**THE TASK:** Exact reproduction, images excluded: write out the records below.

[Saved entries]
=====

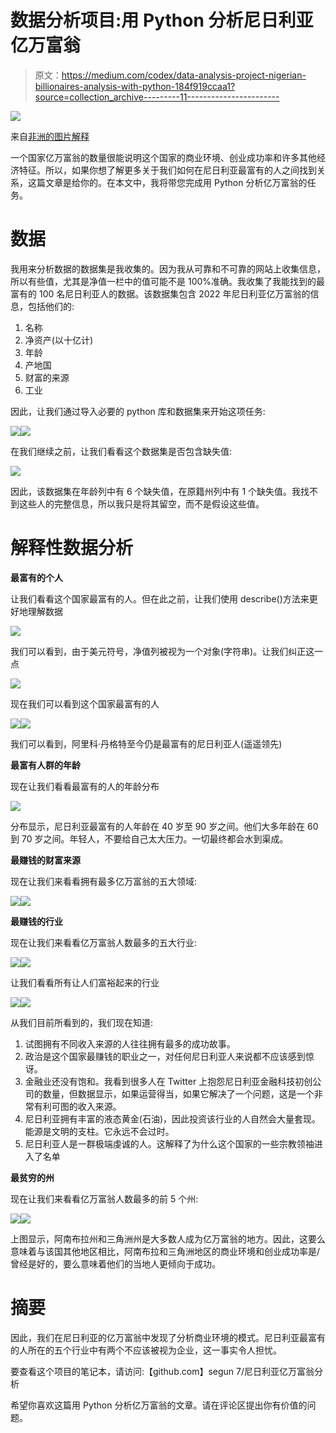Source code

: # 数据分析项目:用 Python 分析尼日利亚亿万富翁

> 原文：<https://medium.com/codex/data-analysis-project-nigerian-billionaires-analysis-with-python-184f919ccaa1?source=collection_archive---------11----------------------->

![](img/9aaff1e822f1047f165768146ef249b6.png)

来自[非洲的图片解释](https://africaexplained.com.ng/wp-content/uploads/2021/01/20210123_154205_0000-1440x1152-1.png)

一个国家亿万富翁的数量很能说明这个国家的商业环境、创业成功率和许多其他经济特征。所以，如果你想了解更多关于我们如何在尼日利亚最富有的人之间找到关系，这篇文章是给你的。在本文中，我将带您完成用 Python 分析亿万富翁的任务。

# **数据**

我用来分析数据的数据集是我收集的。因为我从可靠和不可靠的网站上收集信息，所以有些值，尤其是净值一栏中的值可能不是 100%准确。我收集了我能找到的最富有的 100 名尼日利亚人的数据。该数据集包含 2022 年尼日利亚亿万富翁的信息，包括他们的:

1.  名称
2.  净资产(以十亿计)
3.  年龄
4.  产地国
5.  财富的来源
6.  工业

因此，让我们通过导入必要的 python 库和数据集来开始这项任务:

![](img/3cbdc6ad8b78b3abfe060e6295bf7d32.png)![](img/169163077b4ca181cc18943bc49dcef0.png)

在我们继续之前，让我们看看这个数据集是否包含缺失值:

![](img/7cac46dd8a8e99a747b810f80d14b6e7.png)

因此，该数据集在年龄列中有 6 个缺失值，在原籍州列中有 1 个缺失值。我找不到这些人的完整信息，所以我只是将其留空，而不是假设这些值。

# **解释性数据分析**

**最富有的个人**

让我们看看这个国家最富有的人。但在此之前，让我们使用 describe()方法来更好地理解数据

![](img/c2af81c82e191471ac25be1ddaef18ae.png)

我们可以看到，由于美元符号，净值列被视为一个对象(字符串)。让我们纠正这一点

![](img/a805f18d6730511498628aef99dba401.png)

现在我们可以看到这个国家最富有的人

![](img/bdf9054094b12333bb013846e584b91e.png)![](img/4d408fa4cedb69c9f8634ad081e35475.png)

我们可以看到，阿里科·丹格特至今仍是最富有的尼日利亚人(遥遥领先)

**最富有人群的年龄**

现在让我们看看最富有的人的年龄分布

![](img/9b774f43d4358a4b877ac969ac2e7f6f.png)

分布显示，尼日利亚最富有的人年龄在 40 岁至 90 岁之间。他们大多年龄在 60 到 70 岁之间。年轻人，不要给自己太大压力。一切最终都会水到渠成。

**最赚钱的财富来源**

现在让我们来看看拥有最多亿万富翁的五大领域:

![](img/67ba3865c5b83acdb5566ef9c9db0149.png)![](img/97d80e8636d5eba01b3bf826b9ad9db2.png)

**最赚钱的行业**

现在让我们来看看亿万富翁人数最多的五大行业:

![](img/734ae4168fdbd35a3afc085a5aaaa53a.png)![](img/bf0ab285f0788f912d9b62308bea055e.png)

让我们看看所有让人们富裕起来的行业

![](img/786b7d387f40c01d50acb9e1a9150720.png)![](img/a804c9d405f67482198110c6963d0a2a.png)

从我们目前所看到的，我们现在知道:

1.  试图拥有不同收入来源的人往往拥有最多的成功故事。
2.  政治是这个国家最赚钱的职业之一，对任何尼日利亚人来说都不应该感到惊讶。
3.  金融业还没有饱和。我看到很多人在 Twitter 上抱怨尼日利亚金融科技初创公司的数量，但数据显示，如果运营得当，如果它解决了一个问题，这是一个非常有利可图的收入来源。
4.  尼日利亚拥有丰富的液态黄金(石油)，因此投资该行业的人自然会大量套现。能源是文明的支柱。它永远不会过时。
5.  尼日利亚人是一群极端虔诚的人。这解释了为什么这个国家的一些宗教领袖进入了名单

**最贫穷的州**

现在让我们来看看亿万富翁人数最多的前 5 个州:

![](img/c711139f8e81f2d0db0e3fd86cf48b94.png)![](img/6a7605737f852732e2657717f6944800.png)

上图显示，阿南布拉州和三角洲州是大多数人成为亿万富翁的地方。因此，这要么意味着与该国其他地区相比，阿南布拉和三角洲地区的商业环境和创业成功率是/曾经是好的，要么意味着他们的当地人更倾向于成功。

# 摘要

因此，我们在尼日利亚的亿万富翁中发现了分析商业环境的模式。尼日利亚最富有的人所在的五个行业中有两个不应该被视为企业，这一事实令人担忧。

要查看这个项目的笔记本，请访问:【github.com】segun 7/尼日利亚亿万富翁分析

希望你喜欢这篇用 Python 分析亿万富翁的文章。请在评论区提出你有价值的问题。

=====

**YOUR RESPONSE:**
Source code

: # 数据分析项目:用 Python 分析尼日利亚亿万富翁

> 原文：<https://medium.com/codex/data-analysis-project-nigerian-billionaires-analysis-with-python-184f919ccaa1?source=collection_archive---------11----------------------->

![](img/9aaff1e822f1047f165768146ef249b6.png)

来自[非洲的图片解释](https://africaexplained.com.ng/wp-content/uploads/2021/01/20210123_154205_0000-1440x1152-1.png)

一个国家亿万富翁的数量很能说明这个国家的商业环境、创业成功率和许多其他经济特征。所以，如果你想了解更多关于我们如何在尼日利亚最富有的人之间找到关系，这篇文章是给你的。在本文中，我将带您完成用 Python 分析亿万富翁的任务。

# **数据**

我用来分析数据的数据集是我收集的。因为我从可靠和不可靠的网站上收集信息，所以有些值，尤其是净值一栏中的值可能不是 100%准确。我收集了我能找到的最富有的 100 名尼日利亚人的数据。该数据集包含 2022 年尼日利亚亿万富翁的信息，包括他们的:

1.  名称
2.  净资产(以十亿计)
3.  年龄
4.  产地国
5.  财富的来源
6.  工业

因此，让我们通过导入必要的 python 库和数据集来开始这项任务:

![](img/3cbdc6ad8b78b3abfe060e6295bf7d32.png)![](img/169163077b4ca181cc18943bc49dcef0.png)

在我们继续之前，让我们看看这个数据集是否包含缺失值:

![](img/7cac46dd8a8e99a747b810f80d14b6e7.png)

因此，该数据集在年龄列中有 6 个缺失值，在原籍州列中有 1 个缺失值。我找不到这些人的完整信息，所以我只是将其留空，而不是假设这些值。

# **解释性数据分析**

**最富有的个人**

让我们看看这个国家最富有的人。但在此之前，让我们使用 describe()方法来更好地理解数据

![](img/c2af81c82e191471ac25be1ddaef18ae.png)

我们可以看到，由于美元符号，净值列被视为一个对象(字符串)。让我们纠正这一点

![](img/a805f18d6730511498628aef99dba401.png)

现在我们可以看到这个国家最富有的人

![](img/bdf9054094b12333bb013846e584b91e.png)![](img/4d408fa4cedb69c9f8634ad081e35475.png)

我们可以看到，阿里科·丹格特至今仍是最富有的尼日利亚人(遥遥领先)

**最富有人群的年龄**

现在让我们看看最富有的人的年龄分布

![](img/9b774f43d4358a4b877ac969ac2e7f6f.png)

分布显示，尼日利亚最富有的人年龄在 40 岁至 90 岁之间。他们大多年龄在 60 到 70 岁之间。年轻人，不要给自己太大压力。一切最终都会水到渠成。

**最赚钱的财富来源**

现在让我们来看看拥有最多亿万富翁的五大领域:

![](img/67ba3865c5b83acdb5566ef9c9db0149.png)![](img/97d80e8636d5eba01b3bf826b9ad9db2.png)

**最赚钱的行业**

现在让我们来看看亿万富翁人数最多的五大行业:

![](img/734ae4168fdbd35a3afc085a5aaaa53a.png)![](img/bf0ab285f0788f912d9b62308bea055e.png)

让我们看看所有让人们富裕起来的行业

![](img/786b7d387f40c01d50acb9e1a9150720.png)![](img/a804c9d405f67482198110c6963d0a2a.png)

从我们目前所看到的，我们现在知道:

1.  试图拥有不同收入来源的人往往拥有最多的成功故事。
2.  政治是这个国家最赚钱的职业之一，对任何尼日利亚人来说都不应该感到惊讶。
3.  金融业还没有饱和。我看到很多人在 Twitter 上抱怨尼日利亚金融科技初创公司的数量，但数据显示，如果运营得当，如果它解决了一个问题，这是一个非常有利可图的收入来源。
4.  尼日利亚拥有丰富的液态黄金(石油)，因此投资该行业的人自然会大量套现。能源是文明的支柱。它永远不会过时。
5.  尼日利亚人是一群极端虔诚的人。这解释了为什么这个国家的一些宗教领袖进入了名单

**最贫穷的州**

现在让我们来看看亿万富翁人数最多的前 5 个州:

![](img/c711139f8e81f2d0db0e3fd86cf48b94.png)![](img/6a7605737f852732e2657717f6944800.png)

上图显示，阿南布拉州和三角洲州是大多数人成为亿万富翁的地方。因此，这要么意味着与该国其他地区相比，阿南布拉和三角洲地区的商业环境和创业成功率是/曾经是好的，要么意味着他们的当地人更倾向于成功。

# 摘要

因此，我们在尼日利亚的亿万富翁中发现了分析商业环境的模式。尼日利亚最富有的人所在的五个行业中有两个不应该被视为企业，这一事实令人担忧。

要查看这个项目的笔记本，请访问:【github.com】segun 7/尼日利亚亿万富翁分析

希望你喜欢这篇用 Python 分析亿万富翁的文章。请在评论区提出你有价值的问题。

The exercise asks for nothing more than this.